━━ STORED DATA ━━

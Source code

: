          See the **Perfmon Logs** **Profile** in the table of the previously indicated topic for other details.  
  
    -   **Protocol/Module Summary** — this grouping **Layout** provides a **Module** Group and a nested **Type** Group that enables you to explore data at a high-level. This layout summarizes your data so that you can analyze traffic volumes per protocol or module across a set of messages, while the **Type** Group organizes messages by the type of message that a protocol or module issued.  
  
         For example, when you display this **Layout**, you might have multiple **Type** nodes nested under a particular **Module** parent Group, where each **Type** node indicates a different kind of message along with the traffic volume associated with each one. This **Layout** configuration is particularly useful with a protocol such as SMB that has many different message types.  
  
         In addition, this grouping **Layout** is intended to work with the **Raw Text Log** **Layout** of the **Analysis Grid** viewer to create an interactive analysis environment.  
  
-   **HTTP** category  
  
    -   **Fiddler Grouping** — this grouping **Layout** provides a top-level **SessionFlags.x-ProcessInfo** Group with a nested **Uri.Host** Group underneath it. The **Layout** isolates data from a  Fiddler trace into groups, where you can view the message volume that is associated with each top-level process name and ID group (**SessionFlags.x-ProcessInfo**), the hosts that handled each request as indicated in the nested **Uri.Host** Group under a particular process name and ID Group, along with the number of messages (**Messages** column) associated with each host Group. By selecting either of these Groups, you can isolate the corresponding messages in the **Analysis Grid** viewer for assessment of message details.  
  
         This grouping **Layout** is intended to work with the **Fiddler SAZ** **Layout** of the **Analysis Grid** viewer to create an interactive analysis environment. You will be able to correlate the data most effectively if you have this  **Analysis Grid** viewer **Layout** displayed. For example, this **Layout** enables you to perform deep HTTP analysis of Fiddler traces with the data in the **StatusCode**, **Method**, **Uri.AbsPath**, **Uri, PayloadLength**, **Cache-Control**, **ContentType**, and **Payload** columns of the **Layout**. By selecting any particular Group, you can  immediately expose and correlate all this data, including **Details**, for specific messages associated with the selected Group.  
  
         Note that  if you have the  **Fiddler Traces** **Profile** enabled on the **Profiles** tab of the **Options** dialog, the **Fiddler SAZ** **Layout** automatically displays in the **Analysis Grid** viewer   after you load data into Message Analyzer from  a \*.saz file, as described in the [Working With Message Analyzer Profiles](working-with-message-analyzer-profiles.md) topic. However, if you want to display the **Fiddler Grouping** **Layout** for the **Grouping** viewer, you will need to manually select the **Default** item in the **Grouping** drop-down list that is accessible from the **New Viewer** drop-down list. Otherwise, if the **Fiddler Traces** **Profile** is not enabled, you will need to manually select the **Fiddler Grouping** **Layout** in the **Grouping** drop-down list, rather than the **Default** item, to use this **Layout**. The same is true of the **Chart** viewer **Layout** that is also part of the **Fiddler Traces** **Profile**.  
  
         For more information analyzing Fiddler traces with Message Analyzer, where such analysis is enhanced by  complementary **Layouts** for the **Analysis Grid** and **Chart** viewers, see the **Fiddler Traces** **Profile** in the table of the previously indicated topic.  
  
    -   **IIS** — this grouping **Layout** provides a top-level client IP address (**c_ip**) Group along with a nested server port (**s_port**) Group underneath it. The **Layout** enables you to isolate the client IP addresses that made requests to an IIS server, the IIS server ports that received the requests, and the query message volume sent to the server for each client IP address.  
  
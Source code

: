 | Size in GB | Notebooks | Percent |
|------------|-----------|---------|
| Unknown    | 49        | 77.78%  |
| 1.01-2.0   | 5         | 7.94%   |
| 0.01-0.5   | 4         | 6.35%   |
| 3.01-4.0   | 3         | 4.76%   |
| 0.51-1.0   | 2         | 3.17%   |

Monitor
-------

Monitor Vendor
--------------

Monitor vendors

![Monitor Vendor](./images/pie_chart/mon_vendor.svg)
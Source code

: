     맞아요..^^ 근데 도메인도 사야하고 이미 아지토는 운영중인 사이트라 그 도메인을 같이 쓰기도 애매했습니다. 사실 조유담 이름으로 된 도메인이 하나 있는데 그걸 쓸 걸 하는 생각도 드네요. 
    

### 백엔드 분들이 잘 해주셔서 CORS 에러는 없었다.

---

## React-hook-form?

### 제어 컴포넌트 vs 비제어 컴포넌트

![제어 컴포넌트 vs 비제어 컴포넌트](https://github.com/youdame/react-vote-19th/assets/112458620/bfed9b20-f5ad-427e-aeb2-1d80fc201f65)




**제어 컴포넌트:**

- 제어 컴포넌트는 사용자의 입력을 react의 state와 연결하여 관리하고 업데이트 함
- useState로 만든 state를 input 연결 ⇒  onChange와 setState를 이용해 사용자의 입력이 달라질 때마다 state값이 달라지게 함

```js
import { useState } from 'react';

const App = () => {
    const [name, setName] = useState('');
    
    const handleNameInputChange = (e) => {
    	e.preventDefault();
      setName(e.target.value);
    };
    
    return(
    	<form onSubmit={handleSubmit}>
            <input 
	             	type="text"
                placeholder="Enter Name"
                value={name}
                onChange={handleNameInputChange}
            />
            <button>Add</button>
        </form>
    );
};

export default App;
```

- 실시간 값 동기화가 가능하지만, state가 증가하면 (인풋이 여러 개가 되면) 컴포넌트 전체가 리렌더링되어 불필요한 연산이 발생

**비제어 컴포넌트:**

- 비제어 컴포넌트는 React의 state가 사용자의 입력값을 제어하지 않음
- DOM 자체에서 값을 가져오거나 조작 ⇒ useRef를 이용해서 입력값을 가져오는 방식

━━━

§ **PROBLEM DETAILS**:
Reading through the preceding records, tally each line that holds the word "intended" and give the tally by itself.

§ **ANSWER SPACE**:
2